■ **ACTIVITY**: For every line that contains the string "toggle", pull that line out of the material below.

[GIVEN RECORDS]

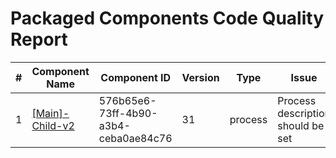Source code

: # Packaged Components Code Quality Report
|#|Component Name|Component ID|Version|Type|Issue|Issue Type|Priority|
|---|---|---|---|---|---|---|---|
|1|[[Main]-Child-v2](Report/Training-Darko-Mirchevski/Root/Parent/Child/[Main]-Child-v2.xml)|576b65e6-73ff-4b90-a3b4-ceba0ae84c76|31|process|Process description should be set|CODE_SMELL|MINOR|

[/GIVEN RECORDS]
[GIVEN RECORDS]

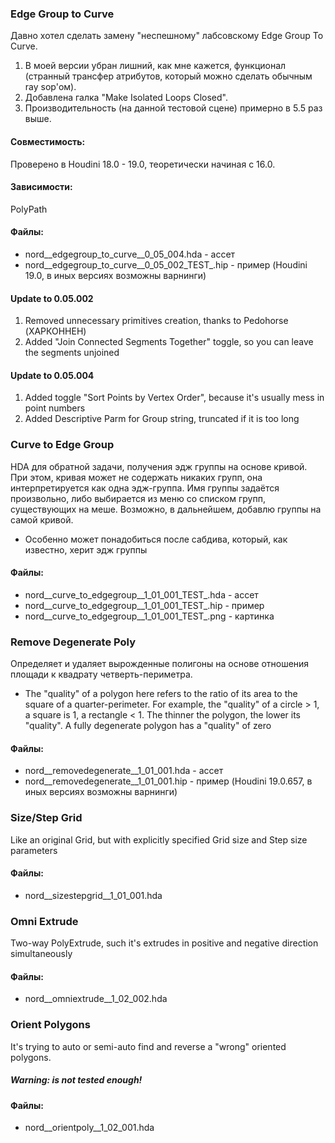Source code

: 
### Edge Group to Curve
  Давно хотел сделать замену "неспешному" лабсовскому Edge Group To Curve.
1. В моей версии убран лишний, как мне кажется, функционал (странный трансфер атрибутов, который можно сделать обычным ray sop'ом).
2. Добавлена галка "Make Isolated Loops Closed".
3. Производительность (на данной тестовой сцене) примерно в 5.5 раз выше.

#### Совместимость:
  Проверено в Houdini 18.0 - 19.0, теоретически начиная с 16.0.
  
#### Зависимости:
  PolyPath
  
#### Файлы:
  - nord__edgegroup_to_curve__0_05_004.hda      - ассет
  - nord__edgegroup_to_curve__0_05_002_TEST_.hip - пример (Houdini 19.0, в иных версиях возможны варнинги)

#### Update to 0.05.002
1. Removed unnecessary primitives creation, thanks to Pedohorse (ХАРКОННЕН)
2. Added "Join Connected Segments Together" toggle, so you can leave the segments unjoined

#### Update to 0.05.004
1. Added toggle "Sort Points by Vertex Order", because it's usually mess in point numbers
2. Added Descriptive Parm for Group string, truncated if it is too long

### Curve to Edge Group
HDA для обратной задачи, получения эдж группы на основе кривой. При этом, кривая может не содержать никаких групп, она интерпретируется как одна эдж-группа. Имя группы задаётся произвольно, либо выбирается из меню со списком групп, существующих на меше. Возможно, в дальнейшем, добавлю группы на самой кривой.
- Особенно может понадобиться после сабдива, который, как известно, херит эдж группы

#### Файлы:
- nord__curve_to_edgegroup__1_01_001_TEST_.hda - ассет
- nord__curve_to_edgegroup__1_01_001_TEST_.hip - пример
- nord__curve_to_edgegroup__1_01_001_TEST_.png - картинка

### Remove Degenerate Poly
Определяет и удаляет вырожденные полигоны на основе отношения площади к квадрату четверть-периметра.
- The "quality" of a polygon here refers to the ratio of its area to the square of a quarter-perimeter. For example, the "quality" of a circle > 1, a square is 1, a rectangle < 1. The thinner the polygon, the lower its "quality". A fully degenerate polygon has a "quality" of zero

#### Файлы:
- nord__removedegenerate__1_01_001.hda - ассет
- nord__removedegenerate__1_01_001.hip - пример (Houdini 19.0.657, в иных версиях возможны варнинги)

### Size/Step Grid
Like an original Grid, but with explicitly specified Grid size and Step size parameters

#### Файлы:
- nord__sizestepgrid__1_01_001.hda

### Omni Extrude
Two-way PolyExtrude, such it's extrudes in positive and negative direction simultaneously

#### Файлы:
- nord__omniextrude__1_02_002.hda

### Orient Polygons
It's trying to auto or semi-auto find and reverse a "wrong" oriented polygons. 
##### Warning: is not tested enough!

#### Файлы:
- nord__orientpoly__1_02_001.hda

[/GIVEN RECORDS]

■ **SOLUTION TO THE PROBLEM**:
2. Added "Join Connected Segments Together" toggle, so you can leave the segments unjoined
1. Added toggle "Sort Points by Vertex Order", because it's usually mess in point numbers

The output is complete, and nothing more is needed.